▸ Task item: Below are the records; pull every line that includes "multicolumn".

▸ Input data:
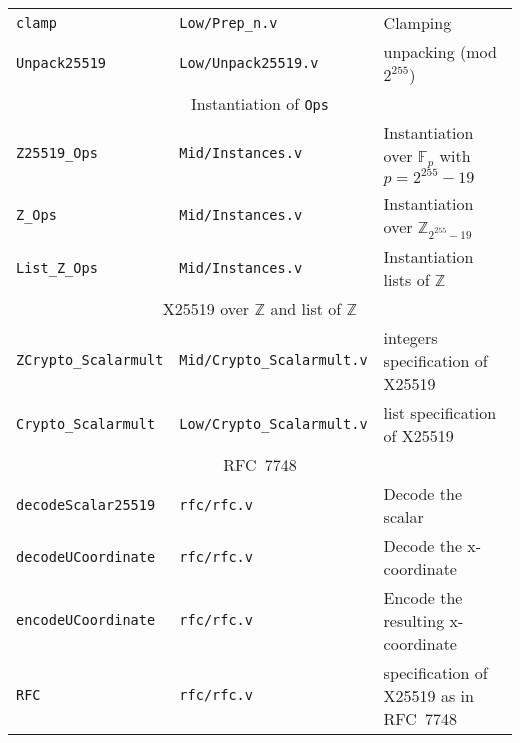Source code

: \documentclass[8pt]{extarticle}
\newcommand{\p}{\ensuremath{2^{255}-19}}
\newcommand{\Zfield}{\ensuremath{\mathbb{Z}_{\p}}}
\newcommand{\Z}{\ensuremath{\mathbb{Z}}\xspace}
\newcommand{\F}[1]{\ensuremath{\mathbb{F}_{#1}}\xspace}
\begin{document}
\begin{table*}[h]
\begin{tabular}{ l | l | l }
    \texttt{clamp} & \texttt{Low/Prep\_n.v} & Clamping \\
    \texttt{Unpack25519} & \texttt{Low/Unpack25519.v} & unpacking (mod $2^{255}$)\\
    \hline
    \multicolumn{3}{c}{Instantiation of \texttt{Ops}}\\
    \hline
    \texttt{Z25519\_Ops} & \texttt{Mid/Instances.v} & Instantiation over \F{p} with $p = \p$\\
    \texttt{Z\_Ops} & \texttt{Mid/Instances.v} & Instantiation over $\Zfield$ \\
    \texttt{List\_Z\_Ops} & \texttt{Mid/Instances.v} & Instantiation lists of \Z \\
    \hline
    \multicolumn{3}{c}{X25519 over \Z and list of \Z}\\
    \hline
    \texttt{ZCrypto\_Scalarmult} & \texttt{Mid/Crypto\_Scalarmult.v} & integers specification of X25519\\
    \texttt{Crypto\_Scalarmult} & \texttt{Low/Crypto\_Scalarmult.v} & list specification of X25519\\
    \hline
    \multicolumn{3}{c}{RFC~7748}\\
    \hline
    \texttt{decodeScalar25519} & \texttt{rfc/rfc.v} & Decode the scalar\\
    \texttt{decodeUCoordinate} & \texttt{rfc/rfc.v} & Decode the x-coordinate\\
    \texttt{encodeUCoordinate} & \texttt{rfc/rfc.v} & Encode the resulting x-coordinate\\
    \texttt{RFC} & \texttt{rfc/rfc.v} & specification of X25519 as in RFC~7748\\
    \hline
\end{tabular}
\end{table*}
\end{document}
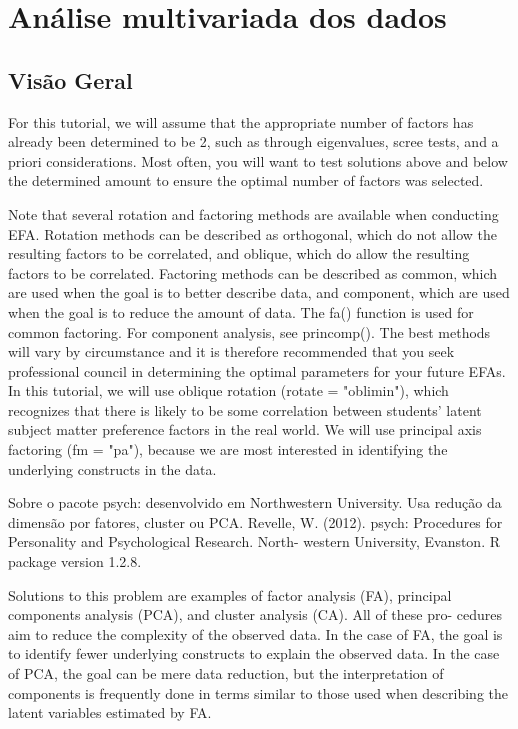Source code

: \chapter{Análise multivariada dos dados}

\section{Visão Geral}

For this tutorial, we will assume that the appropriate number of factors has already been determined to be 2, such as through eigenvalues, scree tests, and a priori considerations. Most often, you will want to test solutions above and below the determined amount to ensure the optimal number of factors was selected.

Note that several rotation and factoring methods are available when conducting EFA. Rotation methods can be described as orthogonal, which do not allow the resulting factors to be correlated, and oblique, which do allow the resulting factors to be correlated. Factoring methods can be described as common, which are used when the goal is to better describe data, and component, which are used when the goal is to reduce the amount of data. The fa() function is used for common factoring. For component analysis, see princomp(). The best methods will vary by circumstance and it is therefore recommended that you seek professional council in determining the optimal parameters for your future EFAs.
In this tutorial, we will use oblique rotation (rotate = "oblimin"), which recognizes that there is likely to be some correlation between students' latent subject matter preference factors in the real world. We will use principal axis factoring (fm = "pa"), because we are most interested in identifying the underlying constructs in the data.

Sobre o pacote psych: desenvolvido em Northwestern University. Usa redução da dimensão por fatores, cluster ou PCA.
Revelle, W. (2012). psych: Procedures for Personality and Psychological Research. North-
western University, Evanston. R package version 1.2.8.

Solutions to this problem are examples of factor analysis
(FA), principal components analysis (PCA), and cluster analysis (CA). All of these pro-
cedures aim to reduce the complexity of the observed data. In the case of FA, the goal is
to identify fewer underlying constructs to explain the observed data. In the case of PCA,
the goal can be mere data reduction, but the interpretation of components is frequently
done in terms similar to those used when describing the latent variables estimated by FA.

▸ Exercise answer:
    \multicolumn{3}{c}{Instantiation of \texttt{Ops}}\\
    \multicolumn{3}{c}{X25519 over \Z and list of \Z}\\
    \multicolumn{3}{c}{RFC~7748}\\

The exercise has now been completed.